Monday 12 September 2016

Current Cosmology

I watched part of a TV documentary about the latest findings in cosmology and cosmography and found some of these findings surprising - although they will have to inform any future cosmological sf of the kind written by Olaf Stapledon, Poul Anderson or James Blish.

My Understanding Of What Was Said
(i) Space is flat, therefore the universe is infinite.

(ii) The observable universe is a large but finite sphere within the infinite universe.

(iii) The observable universe extends for as many light years as there have been years since the Big Bang. (Does this mean that the observable universe expands at the rate of one light year per year?)

(iv) The observable universe is mapped by measuring the apparent luminosity of supernovae in remote galaxies.

(v) The entire universe expands not because the galaxies move through space but because the space between galaxies stretches.

(vi) Most (73%?) cosmic mass is invisible dark matter. (See Addendum below.)

(vii) The presence of dark matter is detectable both because of its gravitational effects and because it distorts light waves.

(viii) Gravity counteracts cosmic expansion and might have caused a cosmic collapse, as in Anderson's Tau Zero.

(ix) However, a more powerful force called "dark energy" counteracts gravity and causes cosmic expansion to accelerate. (Does this mean that other galaxies will eventually leave the observable universe?)

(x) There might be an infinity of infinite universes.

(xi) A collision between universes would have effects detectable within our universe.

(xii) These hypothetical universes are simply other universes, not the branches from our universe hypothesized in quantum mechanics.

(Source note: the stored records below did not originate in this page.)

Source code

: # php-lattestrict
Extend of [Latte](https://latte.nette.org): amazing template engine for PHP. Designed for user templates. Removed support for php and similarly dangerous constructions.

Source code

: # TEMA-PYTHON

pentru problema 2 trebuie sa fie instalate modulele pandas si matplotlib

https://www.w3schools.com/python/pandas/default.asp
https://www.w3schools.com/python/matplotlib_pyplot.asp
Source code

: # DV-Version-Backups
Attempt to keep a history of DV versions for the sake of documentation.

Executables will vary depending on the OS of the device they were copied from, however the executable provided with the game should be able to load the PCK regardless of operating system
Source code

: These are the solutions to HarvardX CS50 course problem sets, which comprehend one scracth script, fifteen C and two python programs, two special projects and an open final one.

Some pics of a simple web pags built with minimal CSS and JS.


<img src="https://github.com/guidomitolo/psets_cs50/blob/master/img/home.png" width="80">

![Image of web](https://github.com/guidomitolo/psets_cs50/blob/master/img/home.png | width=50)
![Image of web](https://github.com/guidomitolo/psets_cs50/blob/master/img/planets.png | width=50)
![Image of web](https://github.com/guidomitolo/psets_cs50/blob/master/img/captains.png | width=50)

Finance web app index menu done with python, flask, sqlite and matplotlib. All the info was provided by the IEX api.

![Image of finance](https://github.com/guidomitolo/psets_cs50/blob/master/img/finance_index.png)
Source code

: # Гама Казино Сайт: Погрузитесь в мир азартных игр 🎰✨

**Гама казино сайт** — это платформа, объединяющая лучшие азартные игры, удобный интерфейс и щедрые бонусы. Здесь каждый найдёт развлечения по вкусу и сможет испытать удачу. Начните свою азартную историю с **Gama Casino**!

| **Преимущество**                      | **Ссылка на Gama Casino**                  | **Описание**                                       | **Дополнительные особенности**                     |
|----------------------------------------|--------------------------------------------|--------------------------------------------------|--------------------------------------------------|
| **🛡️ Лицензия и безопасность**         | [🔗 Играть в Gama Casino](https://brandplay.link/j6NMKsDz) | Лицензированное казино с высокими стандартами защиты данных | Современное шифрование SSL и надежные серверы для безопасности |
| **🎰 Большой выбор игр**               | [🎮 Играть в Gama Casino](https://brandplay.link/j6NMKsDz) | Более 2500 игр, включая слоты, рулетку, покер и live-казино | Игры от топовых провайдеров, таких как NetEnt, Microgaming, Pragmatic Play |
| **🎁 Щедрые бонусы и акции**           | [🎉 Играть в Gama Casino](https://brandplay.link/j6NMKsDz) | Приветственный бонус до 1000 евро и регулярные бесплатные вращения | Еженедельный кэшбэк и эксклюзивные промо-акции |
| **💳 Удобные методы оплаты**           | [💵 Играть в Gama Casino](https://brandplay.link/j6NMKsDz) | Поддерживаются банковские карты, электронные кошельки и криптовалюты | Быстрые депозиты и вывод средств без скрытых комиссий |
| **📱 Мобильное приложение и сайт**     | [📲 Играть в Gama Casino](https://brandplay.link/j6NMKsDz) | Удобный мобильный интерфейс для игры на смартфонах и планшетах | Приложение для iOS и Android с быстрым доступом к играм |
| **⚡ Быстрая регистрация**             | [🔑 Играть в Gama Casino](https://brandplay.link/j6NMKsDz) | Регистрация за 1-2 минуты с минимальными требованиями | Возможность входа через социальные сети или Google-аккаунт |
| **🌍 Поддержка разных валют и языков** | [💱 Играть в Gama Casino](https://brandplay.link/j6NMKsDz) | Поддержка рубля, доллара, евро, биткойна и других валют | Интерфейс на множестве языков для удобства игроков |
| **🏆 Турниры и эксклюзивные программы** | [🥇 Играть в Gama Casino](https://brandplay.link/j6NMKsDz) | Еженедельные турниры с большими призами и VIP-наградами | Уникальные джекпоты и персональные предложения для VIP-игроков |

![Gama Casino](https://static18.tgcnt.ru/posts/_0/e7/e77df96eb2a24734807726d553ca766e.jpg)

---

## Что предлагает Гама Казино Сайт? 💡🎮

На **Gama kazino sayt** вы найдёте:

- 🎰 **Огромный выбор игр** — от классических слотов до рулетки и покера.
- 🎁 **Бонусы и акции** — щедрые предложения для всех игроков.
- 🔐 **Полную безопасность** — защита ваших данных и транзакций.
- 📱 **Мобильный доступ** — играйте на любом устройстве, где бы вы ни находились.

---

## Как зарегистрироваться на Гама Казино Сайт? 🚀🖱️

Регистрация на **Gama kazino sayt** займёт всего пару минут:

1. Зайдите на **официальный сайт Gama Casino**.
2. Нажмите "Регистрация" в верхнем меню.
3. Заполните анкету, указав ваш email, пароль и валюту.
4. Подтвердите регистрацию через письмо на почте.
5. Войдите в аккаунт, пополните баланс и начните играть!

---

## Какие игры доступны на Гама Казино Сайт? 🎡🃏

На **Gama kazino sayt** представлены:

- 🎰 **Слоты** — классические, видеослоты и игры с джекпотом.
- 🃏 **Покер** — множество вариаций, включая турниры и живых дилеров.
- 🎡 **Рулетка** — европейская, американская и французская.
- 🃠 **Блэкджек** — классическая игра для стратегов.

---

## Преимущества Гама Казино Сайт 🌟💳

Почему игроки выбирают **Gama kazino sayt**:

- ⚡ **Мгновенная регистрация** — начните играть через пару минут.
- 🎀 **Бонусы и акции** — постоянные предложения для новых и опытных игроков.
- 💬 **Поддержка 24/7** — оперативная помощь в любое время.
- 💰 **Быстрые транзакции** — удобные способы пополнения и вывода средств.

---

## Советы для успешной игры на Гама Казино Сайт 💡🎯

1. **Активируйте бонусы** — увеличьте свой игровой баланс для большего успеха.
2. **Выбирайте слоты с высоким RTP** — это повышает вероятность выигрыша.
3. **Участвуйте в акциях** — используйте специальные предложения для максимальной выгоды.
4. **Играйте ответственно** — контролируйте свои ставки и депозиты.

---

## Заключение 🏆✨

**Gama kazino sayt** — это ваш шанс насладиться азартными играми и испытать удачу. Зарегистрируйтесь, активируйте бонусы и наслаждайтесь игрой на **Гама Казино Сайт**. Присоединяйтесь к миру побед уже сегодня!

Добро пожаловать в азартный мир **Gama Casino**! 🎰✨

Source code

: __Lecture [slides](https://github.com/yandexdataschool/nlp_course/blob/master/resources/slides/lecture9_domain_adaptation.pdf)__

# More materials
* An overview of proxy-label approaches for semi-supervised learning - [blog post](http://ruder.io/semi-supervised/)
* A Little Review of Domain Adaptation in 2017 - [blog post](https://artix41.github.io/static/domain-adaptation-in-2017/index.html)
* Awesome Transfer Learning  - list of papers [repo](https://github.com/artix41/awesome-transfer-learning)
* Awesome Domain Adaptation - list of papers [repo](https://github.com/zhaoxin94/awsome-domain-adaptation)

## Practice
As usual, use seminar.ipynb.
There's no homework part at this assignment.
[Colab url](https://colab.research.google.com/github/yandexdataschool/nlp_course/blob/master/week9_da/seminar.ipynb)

Addendum: I have just googled dark matter and dark energy and seen that it is the latter, not the former, that is believed to comprise most of the universe.

1 comment:

Sean M. Brooks said...

Kaor, Paul!

The cosmology you summarized here reminded me of the cosmology used by Poul Anderson in his short story "Requiem For A Universe." And was the "flame" we see at the very of the story a ultimately transcended descendant of ordinary Homo Sapiens and the Danellians? That "flame" included the narrator of the story as being among its forebears.